Avant la guerre de 1914, une partie de la société française connaît la richesse et le plaisir ; c’est la Belle Epoque car les fêtes réunissent les populations des villages et Paris connaît l’affluence dans les grands magasins et les théâtres. Mais les inégalités sociales continuent d’exister… Le Code civil napoléonien règle la vie des femmes : elles sont soumises avant tout à leurs maris ou à leurs pères ; mais, en ce début de XXème siècle, des entorses à ce contrat apparaissent en faveur des femmes qui travaillent.

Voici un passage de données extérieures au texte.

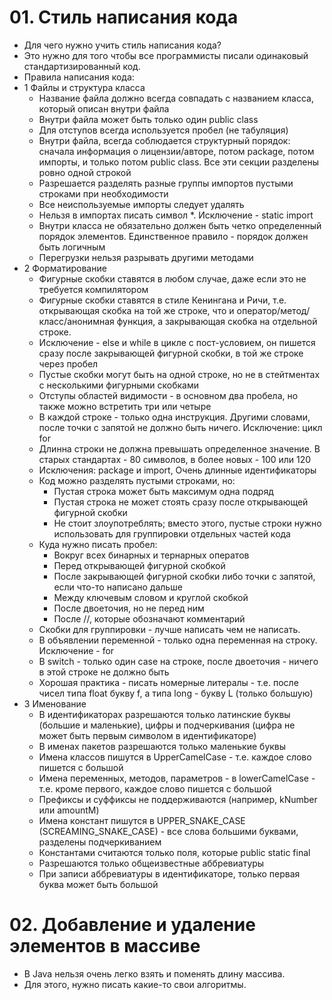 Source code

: # 01. Стиль написания кода
* Для чего нужно учить стиль написания кода?
* Это нужно для того чтобы все программисты писали одинаковый стандартизированный код.
* Правила написания кода:
* 1 Файлы и структура класса
  * Название файла должно всегда совпадать с названием класса, который описан внутри файла
  * Внутри файла может быть только один public class
  * Для отступов всегда используется пробел (не табуляция)
  * Внутри файла, всегда соблюдается структурный порядок: сначала информация о лицензии/авторе, потом package, 
  потом импорты, и только потом public class. Все эти секции разделены ровно одной строкой
  * Разрешается разделять разные группы импортов пустыми строками при необходимости
  * Все неиспользуемые импорты следует удалять
  * Нельзя в импортах писать символ *. Исключение - static import
  * Внутри класса не обязательно должен быть четко определенный порядок элементов. 
  Единственное правило - порядок должен быть логичным
  * Перегрузки нельзя разрывать другими методами
* 2 Форматирование
  * Фигурные скобки ставятся в любом случае, даже если это не требуется компилятором
  * Фигурные скобки ставятся в стиле Кенингана и Ричи, т.е. открывающая скобка на той же строке, 
  что и оператор/метод/класс/анонимная функция, а закрывающая скобка на отдельной строке.
  * Исключение - else и while в цикле с пост-условием, он пишется сразу после закрывающей фигурной скобки, в той же строке через пробел
  * Пустые скобки могут быть на одной строке, но не в стейтментах с несколькими фигурными скобками
  * Отступы областей видимости - в основном два пробела, но также можно встретить три или четыре
  * В каждой строке - только одна инструкция. Другими словами, после точки с запятой не должно быть ничего. 
  Исключение: цикл for
  * Длинна строки не должна превышать определенное значение. В старых стандартах - 80 символов, в более новых - 100 или 120
  * Исключения: package и import, Очень длинные идентификаторы
  * Код можно разделять пустыми строками, но:
    * Пустая строка может быть максимум одна подряд
    * Пустая строка не может стоять сразу после открывающей фигурной скобки
    * Не стоит злоупотреблять; вместо этого, пустые строки нужно использовать для группировки отдельных частей кода
  * Куда нужно писать пробел:
    * Вокруг всех бинарных и тернарных оператов
    * Перед открывающей фигурной скобкой
    * После закрывающей фигурной скобки либо точки с запятой, если что-то написано дальше
    * Между ключевым словом и круглой скобкой
    * После двоеточия, но не перед ним
    * После //, которые обозначают комментарий
  * Скобки для группировки - лучше написать чем не написать.
  * В объявлении переменной - только одна переменная на строку. Исключение - for
  * В switch - только один case на строке, после двоеточия - ничего в этой строке не должно быть
  * Хорошая практика - писать номерные литералы - т.е. после чисел типа float букву f, а типа long - букву L (только большую)
* 3 Именование
  * В идентификаторах разрешаются только латинские буквы (большие и маленькие), цифры и 
  подчеркивания (цифра не может быть первым символом в идентификаторе)
  * В именах пакетов разрешаются только маленькие буквы
  * Имена классов пишутся в UpperCamelCase - т.е. каждое слово пишется с большой
  * Имена переменных, методов, параметров - в lowerCamelCase - т.е. кроме первого, каждое слово пишется с большой
  * Префиксы и суффиксы не поддерживаются (например, kNumber или amountM)
  * Имена констант пишутся в UPPER_SNAKE_CASE (SCREAMING_SNAKE_CASE) - все слова большими буквами, разделены подчеркиванием
  * Константами считаются только поля, которые public static final
  * Разрешаются только общеизвестные аббревиатуры
  * При записи аббревиатуры в идентификаторе, только первая буква может быть большой
# 02. Добавление и удаление элементов в массиве
* В Java нельзя очень легко взять и поменять длину массива.
* Для этого, нужно писать какие-то свои алгоритмы. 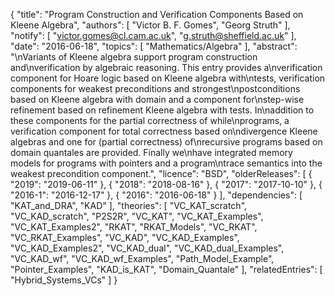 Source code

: {
    "title": "Program Construction and Verification Components Based on Kleene Algebra",
    "authors": [
        "Victor B. F. Gomes",
        "Georg Struth"
    ],
    "notify": [
        "victor.gomes@cl.cam.ac.uk",
        "g.struth@sheffield.ac.uk"
    ],
    "date": "2016-06-18",
    "topics": [
        "Mathematics/Algebra"
    ],
    "abstract": "\nVariants of Kleene algebra support program construction and\nverification by algebraic reasoning. This entry provides a\nverification component for Hoare logic based on Kleene algebra with\ntests, verification components for weakest preconditions and strongest\npostconditions based on Kleene algebra with domain and a component for\nstep-wise refinement based on refinement Kleene algebra with tests. In\naddition to these components for the partial correctness of while\nprograms, a verification component for total correctness based on\ndivergence Kleene algebras and one for (partial correctness) of\nrecursive programs based on domain quantales are provided. Finally we\nhave integrated memory models for programs with pointers and a program\ntrace semantics into the weakest precondition component.",
    "licence": "BSD",
    "olderReleases": [
        {
            "2019": "2019-06-11"
        },
        {
            "2018": "2018-08-16"
        },
        {
            "2017": "2017-10-10"
        },
        {
            "2016-1": "2016-12-17"
        },
        {
            "2016": "2016-06-18"
        }
    ],
    "dependencies": [
        "KAT_and_DRA",
        "KAD"
    ],
    "theories": [
        "VC_KAT_scratch",
        "VC_KAD_scratch",
        "P2S2R",
        "VC_KAT",
        "VC_KAT_Examples",
        "VC_KAT_Examples2",
        "RKAT",
        "RKAT_Models",
        "VC_RKAT",
        "VC_RKAT_Examples",
        "VC_KAD",
        "VC_KAD_Examples",
        "VC_KAD_Examples2",
        "VC_KAD_dual",
        "VC_KAD_dual_Examples",
        "VC_KAD_wf",
        "VC_KAD_wf_Examples",
        "Path_Model_Example",
        "Pointer_Examples",
        "KAD_is_KAT",
        "Domain_Quantale"
    ],
    "relatedEntries": [
        "Hybrid_Systems_VCs"
    ]
}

La guerre de 14 en est une des principales raisons.
Voir la partie II : La longue bataille des Françaises pour le droit de vote
Quel fut le rôle des femmes pendant la Première Guerre mondiale ?
Le féminisme s’est-il développé à la faveur de la Grande Guerre ?
Des femmes actives
Brutalement, du 2 au 18 août 1914, la guerre mobilise tous les hommes valides de 21 à 40 ans, laissant le pays aux mains des femmes qui représentent 36 % de la population. Le gouvernement et les municipalités se vident de leurs fonctionnaires. Une société nouvelle s’organise peu à peu au service de la guerre. Si, dès août 1914, les cultivatrices sont appelées par le ministre Viviani à remplacer dans les gros travaux de la moisson les hommes mobilisés, la situation des citadines évolue aussi !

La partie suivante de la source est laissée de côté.